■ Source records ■
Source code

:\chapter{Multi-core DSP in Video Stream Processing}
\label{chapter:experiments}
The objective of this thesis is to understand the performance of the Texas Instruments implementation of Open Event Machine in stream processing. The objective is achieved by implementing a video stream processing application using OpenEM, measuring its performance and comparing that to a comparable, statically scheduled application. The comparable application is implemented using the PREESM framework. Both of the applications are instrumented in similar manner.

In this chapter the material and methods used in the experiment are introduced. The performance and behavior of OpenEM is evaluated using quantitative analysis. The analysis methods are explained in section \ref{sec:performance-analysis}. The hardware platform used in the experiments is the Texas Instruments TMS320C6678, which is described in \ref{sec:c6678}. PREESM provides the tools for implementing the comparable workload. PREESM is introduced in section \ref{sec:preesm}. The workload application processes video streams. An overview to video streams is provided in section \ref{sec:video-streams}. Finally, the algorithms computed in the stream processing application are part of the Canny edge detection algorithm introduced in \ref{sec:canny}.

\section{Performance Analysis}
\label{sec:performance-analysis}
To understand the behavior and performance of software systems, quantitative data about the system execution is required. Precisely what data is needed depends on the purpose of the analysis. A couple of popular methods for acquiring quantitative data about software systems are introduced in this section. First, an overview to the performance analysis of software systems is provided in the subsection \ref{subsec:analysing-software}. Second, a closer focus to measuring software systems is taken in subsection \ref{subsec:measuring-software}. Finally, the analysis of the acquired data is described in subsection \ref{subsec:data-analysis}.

* * *

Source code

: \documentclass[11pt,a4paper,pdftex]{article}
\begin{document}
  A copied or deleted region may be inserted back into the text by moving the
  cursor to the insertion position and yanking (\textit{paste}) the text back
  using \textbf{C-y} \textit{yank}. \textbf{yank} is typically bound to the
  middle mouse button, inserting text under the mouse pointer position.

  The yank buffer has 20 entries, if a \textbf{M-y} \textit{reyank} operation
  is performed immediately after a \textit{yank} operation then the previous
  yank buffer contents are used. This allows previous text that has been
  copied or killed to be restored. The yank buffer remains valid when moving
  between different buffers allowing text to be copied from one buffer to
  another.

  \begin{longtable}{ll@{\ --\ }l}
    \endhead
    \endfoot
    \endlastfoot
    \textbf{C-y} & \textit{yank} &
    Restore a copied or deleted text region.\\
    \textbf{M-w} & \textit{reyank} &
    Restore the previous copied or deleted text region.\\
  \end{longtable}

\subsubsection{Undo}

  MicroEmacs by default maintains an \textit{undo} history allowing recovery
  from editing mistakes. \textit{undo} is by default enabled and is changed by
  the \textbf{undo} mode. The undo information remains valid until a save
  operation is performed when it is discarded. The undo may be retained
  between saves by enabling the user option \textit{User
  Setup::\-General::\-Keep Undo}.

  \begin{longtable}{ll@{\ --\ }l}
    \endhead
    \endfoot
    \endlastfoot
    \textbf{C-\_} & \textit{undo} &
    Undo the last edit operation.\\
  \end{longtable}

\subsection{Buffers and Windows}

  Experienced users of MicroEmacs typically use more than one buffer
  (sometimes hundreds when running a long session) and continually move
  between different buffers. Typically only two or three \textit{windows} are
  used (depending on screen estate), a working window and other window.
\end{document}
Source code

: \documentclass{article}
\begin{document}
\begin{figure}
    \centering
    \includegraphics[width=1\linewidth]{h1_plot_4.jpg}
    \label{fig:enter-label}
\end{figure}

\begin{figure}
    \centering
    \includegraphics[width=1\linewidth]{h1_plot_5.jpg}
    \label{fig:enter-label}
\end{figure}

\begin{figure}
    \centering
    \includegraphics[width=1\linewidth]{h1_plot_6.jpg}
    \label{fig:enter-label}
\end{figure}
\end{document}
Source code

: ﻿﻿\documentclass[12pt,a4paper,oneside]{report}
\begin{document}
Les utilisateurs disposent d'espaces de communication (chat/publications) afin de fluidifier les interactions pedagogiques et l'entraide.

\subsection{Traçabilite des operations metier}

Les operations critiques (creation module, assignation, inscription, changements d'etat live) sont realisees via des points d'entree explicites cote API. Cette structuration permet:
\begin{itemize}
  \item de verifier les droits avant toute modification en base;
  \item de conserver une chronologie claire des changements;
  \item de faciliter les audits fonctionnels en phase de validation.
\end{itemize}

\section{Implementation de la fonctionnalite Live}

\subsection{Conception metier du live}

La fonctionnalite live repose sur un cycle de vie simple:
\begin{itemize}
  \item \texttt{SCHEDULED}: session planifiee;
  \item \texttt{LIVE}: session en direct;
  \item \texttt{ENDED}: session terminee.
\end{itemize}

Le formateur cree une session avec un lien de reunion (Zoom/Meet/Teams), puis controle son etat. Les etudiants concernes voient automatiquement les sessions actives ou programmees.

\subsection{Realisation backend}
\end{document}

■ Work to complete ■
Among the lines above, count those containing the word "fonctionnalite" and give nothing but the result.

■ Your response ■
2